**AIM OF THE TASK:** A single number is the whole answer: the count of lines in the records where "which" occurs.

**INPUT RECORDS:**
################

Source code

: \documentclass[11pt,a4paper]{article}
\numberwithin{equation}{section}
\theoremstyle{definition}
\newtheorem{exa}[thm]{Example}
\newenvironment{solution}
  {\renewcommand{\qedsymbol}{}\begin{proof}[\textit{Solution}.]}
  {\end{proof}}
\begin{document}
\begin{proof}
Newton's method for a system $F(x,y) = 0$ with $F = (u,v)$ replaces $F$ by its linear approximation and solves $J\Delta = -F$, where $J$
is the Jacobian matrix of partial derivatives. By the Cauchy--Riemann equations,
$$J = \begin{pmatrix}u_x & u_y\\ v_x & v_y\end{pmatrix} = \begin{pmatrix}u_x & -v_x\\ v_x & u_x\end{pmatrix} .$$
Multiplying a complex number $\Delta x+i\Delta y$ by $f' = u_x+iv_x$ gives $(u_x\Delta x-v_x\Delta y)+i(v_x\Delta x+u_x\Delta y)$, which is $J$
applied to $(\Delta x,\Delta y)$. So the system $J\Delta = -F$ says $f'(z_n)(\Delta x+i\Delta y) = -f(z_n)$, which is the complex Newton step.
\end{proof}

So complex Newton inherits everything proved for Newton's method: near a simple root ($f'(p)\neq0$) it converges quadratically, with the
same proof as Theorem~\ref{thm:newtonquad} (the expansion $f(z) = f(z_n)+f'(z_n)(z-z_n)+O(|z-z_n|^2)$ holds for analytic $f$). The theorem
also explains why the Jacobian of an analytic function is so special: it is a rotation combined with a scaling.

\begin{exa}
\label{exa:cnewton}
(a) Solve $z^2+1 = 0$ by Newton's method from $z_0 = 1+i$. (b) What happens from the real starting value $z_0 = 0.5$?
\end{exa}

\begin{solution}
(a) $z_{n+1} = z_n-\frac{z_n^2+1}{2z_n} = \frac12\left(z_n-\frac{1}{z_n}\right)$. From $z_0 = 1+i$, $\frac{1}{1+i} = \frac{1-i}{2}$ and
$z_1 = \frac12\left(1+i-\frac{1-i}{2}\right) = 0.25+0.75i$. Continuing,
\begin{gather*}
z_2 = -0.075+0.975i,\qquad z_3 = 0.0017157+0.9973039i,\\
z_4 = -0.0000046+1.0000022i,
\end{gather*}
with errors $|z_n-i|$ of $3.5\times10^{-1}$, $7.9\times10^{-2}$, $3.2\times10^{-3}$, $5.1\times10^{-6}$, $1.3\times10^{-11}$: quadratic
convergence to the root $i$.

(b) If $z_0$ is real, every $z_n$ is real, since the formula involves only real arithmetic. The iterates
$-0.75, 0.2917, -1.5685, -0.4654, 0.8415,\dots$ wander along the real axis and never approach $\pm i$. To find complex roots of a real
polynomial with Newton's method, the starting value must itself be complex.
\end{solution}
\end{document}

################

**RESPONSE:** 2